|§||Bobbin Lace which is made with numerous threads, each wound onto its own bobbin and supported on a firm pillow. The threads are twisted together, following a pattern which is pinned to the pillow and the interwoven threads are supported by pins as the work progresses. The woven appearance of the more closely worked parts of the fabric is one of the main ways of identifying a piece of lace as being a bobbin lace.|
|§||Needle Lace is made with a sewing needle and a single thread. It is essentially buttonhole stitches worked into buttonhole stitches; embroidery without a background fabric. Often the lace is worked into an outlining thread which is couched to the pattern and then when the work is completed the couching stitches are cut and the finished lace is freed. Other needle laces are worked as edgings directly onto a supporting fabric.|
|§||Embroidered Laces are a variety of needle laces which include some of the supporting fabric, or a machine made tape, within the design. It also includes the hand decorated nets.|
|§||Craft Lace, for want of a better description, are all the other hand-made laces and includes tatting, crochet, knitting, netting, macrame, sprang and the wheel laces.|
|§||Machine Lace can be grouped according to the type of machinery used for the maufacture; Early bobinette machines, Leavers, warp knitting and Raschel, Barmen and weft knitting.|
"Real lace" - bobbin and needle laces - are usually named after the geographical area of Europe where that typeof lace was originally made and pre-19th century lace will nearly always originate from its home area.

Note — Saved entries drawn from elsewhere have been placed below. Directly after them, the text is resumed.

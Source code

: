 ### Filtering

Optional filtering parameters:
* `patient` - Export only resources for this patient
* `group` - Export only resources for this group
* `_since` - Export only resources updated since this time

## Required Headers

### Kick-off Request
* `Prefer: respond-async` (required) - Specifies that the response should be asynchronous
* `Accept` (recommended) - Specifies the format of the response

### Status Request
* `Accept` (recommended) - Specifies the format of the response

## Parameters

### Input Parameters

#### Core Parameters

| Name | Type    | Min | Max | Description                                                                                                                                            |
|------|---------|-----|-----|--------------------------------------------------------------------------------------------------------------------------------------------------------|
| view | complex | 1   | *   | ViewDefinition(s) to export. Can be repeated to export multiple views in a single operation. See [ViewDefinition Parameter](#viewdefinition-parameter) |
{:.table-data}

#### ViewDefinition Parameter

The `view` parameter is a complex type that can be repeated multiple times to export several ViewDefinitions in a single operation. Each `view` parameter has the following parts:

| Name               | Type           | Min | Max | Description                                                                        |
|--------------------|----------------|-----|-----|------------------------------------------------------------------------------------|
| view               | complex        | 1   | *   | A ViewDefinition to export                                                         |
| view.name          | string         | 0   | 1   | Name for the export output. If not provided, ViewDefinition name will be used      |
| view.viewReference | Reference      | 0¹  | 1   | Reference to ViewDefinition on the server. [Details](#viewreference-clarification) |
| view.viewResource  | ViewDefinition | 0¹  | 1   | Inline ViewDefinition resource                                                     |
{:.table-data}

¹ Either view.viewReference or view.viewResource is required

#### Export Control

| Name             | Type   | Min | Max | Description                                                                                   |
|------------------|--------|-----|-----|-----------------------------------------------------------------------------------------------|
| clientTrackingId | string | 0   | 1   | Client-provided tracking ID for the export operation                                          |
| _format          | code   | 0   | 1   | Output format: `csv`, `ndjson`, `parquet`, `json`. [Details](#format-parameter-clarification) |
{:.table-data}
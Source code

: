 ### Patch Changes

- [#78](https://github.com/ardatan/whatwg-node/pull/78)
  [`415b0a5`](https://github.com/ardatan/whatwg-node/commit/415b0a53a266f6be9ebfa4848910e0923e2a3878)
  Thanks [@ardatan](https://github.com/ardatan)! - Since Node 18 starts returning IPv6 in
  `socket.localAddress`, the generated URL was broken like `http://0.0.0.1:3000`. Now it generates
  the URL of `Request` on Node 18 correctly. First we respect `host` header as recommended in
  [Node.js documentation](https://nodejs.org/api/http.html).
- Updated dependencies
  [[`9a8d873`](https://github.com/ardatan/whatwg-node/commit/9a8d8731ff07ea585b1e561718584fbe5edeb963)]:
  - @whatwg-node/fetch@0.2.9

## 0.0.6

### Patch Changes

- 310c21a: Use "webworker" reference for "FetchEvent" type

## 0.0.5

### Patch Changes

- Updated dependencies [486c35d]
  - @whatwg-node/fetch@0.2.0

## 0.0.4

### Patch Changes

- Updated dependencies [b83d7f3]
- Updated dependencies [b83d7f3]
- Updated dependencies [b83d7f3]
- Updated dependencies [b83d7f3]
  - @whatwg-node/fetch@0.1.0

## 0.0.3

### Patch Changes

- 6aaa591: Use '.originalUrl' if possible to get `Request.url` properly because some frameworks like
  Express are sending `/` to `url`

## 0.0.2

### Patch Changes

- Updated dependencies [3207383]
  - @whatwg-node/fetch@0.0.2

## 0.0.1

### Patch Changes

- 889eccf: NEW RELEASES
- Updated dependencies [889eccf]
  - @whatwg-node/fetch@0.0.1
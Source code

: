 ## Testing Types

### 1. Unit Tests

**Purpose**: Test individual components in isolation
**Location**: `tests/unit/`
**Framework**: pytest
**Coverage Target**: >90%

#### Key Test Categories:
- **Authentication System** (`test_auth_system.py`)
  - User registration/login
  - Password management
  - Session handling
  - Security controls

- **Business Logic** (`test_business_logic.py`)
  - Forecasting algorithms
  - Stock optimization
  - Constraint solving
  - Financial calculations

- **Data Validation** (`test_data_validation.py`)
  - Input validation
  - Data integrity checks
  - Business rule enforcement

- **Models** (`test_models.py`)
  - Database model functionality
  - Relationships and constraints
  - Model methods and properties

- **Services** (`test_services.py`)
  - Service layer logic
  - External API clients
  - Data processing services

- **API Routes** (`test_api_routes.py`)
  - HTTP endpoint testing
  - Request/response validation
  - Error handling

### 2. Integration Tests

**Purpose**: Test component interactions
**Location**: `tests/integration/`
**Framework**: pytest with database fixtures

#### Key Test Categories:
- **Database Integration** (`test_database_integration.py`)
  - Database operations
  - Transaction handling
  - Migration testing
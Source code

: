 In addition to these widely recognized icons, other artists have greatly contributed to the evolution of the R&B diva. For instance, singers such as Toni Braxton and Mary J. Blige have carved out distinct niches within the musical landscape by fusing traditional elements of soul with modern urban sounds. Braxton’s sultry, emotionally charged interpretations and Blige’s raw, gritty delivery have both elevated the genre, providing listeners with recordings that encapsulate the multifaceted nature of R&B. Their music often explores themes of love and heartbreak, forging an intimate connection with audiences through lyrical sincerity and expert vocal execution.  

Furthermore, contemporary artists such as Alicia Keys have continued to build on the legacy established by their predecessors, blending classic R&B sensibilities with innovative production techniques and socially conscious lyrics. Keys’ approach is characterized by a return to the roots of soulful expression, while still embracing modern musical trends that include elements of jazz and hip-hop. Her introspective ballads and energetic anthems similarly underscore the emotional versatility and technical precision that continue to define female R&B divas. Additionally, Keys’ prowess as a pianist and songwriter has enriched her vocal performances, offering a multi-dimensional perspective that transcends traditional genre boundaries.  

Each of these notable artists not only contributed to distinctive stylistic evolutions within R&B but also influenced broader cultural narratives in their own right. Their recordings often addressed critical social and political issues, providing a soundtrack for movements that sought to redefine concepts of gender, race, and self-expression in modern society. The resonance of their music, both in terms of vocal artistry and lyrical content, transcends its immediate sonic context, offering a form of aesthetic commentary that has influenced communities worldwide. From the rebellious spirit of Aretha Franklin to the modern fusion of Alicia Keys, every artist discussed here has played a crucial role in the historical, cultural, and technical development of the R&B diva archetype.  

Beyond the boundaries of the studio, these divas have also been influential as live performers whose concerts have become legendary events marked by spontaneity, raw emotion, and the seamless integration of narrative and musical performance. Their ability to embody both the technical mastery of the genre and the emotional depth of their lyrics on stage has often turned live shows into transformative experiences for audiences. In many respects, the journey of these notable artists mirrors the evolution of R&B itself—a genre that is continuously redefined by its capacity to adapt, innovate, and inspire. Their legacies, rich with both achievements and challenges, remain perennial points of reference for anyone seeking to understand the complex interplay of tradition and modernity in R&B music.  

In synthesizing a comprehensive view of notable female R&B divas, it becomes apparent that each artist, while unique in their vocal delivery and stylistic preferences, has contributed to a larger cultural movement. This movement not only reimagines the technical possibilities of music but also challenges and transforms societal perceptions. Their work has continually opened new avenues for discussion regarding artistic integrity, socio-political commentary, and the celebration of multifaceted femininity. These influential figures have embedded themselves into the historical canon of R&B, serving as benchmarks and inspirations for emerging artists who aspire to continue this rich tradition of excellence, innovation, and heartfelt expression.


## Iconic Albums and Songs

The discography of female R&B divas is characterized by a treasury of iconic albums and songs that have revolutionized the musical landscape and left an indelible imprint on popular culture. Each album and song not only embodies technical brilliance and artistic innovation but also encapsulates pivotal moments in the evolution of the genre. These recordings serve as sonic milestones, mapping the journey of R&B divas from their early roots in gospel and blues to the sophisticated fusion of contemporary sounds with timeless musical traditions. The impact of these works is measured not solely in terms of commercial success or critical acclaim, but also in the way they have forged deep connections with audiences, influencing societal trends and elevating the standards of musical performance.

During the 19th century major shifts in world economies along with the growing competition from machine made lace meant that the production of hand made lace declined sharply until the end of the 19th century when many forms of needle and bobbin lace were revived as cottage industries; often in simplified form, and often in developing countries around the world, but the traditional names stayed with the various types of lace. By World War 2 lacemaking was all but dead until it was resurrected as a hobby/craft with the best pieces being true art forms.
Dating of lace is a difficult subject; beyond the scope of a few web pages, but lace followed the general fashion trends with the spikey (Gothic) designs of the 16th - early 18th centuries giving way to the floral Baroque of the mid 17th - early 18th centuries, followed by the busier Rococo designs of the early - mid 18th century. 18th century designs became lighter with less patterning and more ground and then the early Victorian era (mid 19th century) saw the rise of the florid Neo-Baroque designs which developed into the heavy ornate styles of the late 19th century, culminating in Art Nouveau at the turn of the 19th - 20th century.